-- Opening Marker --
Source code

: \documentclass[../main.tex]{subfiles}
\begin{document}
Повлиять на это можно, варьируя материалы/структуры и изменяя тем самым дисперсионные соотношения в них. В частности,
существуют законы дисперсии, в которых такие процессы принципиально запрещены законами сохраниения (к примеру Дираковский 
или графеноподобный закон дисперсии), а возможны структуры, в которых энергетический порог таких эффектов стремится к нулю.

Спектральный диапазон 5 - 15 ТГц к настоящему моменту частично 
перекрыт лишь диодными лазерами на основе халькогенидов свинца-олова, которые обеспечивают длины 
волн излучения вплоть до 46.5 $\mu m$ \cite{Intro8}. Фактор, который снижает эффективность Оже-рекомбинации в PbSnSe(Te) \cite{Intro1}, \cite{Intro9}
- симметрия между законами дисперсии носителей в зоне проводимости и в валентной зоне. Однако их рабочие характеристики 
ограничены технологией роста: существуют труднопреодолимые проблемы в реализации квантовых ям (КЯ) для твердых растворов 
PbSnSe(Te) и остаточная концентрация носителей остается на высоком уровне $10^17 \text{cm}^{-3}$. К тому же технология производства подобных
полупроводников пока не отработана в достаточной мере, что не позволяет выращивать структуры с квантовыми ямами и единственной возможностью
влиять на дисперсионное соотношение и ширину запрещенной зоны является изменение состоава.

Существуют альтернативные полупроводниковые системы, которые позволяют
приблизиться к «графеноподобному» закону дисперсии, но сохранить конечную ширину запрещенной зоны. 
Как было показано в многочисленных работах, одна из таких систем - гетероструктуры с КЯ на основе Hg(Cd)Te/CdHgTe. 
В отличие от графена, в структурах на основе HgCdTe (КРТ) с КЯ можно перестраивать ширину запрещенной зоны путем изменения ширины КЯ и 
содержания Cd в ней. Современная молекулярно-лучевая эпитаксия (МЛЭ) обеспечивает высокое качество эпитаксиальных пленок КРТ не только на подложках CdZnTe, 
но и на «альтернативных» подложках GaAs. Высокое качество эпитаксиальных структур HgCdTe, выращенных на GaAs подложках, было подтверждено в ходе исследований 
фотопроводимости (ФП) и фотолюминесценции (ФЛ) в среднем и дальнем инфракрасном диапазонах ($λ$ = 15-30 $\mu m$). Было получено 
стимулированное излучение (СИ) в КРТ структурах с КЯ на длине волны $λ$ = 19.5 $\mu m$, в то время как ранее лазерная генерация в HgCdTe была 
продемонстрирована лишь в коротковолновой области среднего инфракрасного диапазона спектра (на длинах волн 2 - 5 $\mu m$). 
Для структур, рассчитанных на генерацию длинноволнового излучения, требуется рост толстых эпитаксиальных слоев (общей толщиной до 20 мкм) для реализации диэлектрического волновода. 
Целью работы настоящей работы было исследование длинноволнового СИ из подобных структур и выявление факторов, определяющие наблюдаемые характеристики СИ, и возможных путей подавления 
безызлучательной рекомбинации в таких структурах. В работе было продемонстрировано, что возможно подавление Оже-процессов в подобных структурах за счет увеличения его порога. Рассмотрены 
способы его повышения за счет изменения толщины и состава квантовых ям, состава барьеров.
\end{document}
-- Closing Marker --
__Work order__
Please copy, exactly as written, every line in the listing above from the line with "продемонстрирована лишь в" up to and including the line with "Целью работы настоящей".

__Response to this exercise__
продемонстрирована лишь в коротковолновой области среднего инфракрасного диапазона спектра (на длинах волн 2 - 5 $\mu m$). 
Для структур, рассчитанных на генерацию длинноволнового излучения, требуется рост толстых эпитаксиальных слоев (общей толщиной до 20 мкм) для реализации диэлектрического волновода. 
Целью работы настоящей работы было исследование длинноволнового СИ из подобных структур и выявление факторов, определяющие наблюдаемые характеристики СИ, и возможных путей подавления 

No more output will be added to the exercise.